-- Opening Marker --

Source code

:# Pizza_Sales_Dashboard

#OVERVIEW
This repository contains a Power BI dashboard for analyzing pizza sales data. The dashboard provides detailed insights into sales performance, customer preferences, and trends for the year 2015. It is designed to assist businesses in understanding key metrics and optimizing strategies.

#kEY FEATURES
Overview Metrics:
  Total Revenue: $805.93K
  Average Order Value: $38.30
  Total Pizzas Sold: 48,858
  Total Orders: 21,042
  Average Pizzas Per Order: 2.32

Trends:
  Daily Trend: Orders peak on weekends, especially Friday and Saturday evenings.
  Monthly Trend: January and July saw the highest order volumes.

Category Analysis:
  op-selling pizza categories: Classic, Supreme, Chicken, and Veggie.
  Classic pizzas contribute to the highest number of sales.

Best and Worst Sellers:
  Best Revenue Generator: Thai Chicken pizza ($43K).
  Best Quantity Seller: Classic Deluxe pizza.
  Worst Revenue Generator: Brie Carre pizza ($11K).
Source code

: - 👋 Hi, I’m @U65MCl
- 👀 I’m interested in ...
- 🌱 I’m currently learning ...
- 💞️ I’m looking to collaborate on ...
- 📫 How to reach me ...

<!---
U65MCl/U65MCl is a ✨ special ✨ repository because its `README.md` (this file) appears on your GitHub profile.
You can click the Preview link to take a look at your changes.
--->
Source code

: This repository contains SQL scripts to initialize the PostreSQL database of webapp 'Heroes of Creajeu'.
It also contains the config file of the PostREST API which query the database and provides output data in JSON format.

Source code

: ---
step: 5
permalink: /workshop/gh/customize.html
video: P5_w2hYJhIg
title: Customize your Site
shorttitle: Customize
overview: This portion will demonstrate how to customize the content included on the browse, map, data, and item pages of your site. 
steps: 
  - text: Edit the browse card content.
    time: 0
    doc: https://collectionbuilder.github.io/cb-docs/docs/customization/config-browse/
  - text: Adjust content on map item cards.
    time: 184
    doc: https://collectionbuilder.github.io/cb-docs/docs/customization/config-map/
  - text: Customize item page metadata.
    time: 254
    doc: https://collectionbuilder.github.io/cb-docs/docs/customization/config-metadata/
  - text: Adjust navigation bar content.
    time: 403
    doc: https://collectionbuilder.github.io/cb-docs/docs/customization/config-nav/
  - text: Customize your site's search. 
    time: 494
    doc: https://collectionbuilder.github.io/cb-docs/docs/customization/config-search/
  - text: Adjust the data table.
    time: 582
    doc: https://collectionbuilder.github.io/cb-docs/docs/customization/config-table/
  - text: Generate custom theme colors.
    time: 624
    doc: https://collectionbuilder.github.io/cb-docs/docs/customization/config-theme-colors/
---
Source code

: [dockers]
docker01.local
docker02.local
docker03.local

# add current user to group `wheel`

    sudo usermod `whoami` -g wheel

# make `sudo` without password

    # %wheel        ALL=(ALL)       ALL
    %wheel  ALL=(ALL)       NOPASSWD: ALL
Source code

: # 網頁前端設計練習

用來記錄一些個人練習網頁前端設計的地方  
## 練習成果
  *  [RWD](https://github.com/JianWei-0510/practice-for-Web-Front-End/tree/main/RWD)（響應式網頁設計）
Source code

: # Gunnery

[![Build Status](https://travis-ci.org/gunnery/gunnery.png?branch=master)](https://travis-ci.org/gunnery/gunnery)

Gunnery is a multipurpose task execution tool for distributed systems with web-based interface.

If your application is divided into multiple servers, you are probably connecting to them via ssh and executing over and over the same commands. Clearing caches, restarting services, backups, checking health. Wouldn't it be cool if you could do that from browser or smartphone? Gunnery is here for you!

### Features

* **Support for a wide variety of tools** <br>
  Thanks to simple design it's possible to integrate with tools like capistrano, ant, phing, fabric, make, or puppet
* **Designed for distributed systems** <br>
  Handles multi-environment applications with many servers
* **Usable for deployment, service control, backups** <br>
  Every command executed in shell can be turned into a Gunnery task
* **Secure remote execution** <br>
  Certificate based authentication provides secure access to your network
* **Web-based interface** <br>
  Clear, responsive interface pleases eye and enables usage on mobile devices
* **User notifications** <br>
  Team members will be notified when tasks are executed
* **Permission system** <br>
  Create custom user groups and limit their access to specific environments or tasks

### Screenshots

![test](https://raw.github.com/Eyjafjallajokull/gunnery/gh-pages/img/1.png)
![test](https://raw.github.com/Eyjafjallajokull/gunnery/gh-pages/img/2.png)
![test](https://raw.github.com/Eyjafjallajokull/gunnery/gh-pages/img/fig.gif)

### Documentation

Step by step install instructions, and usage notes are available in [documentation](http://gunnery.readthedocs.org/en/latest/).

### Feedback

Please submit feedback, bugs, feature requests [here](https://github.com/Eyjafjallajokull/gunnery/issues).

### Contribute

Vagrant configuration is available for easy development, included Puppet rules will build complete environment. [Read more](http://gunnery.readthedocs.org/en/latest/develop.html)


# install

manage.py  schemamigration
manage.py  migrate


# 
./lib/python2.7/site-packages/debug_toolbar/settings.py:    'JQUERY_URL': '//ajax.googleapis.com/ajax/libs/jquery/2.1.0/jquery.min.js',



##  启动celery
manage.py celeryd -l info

-- Closing Marker --

Please reproduce, word for word, every line from the line with "Create custom user" to the final line above, including both ends.

WRITTEN ANSWER:
  Create custom user groups and limit their access to specific environments or tasks

### Screenshots

![test](https://raw.github.com/Eyjafjallajokull/gunnery/gh-pages/img/1.png)
![test](https://raw.github.com/Eyjafjallajokull/gunnery/gh-pages/img/2.png)
![test](https://raw.github.com/Eyjafjallajokull/gunnery/gh-pages/img/fig.gif)

### Documentation

Step by step install instructions, and usage notes are available in [documentation](http://gunnery.readthedocs.org/en/latest/).

### Feedback

Please submit feedback, bugs, feature requests [here](https://github.com/Eyjafjallajokull/gunnery/issues).

### Contribute

Vagrant configuration is available for easy development, included Puppet rules will build complete environment. [Read more](http://gunnery.readthedocs.org/en/latest/develop.html)


# install

manage.py  schemamigration
manage.py  migrate


# 
./lib/python2.7/site-packages/debug_toolbar/settings.py:    'JQUERY_URL': '//ajax.googleapis.com/ajax/libs/jquery/2.1.0/jquery.min.js',



##  启动celery
manage.py celeryd -l info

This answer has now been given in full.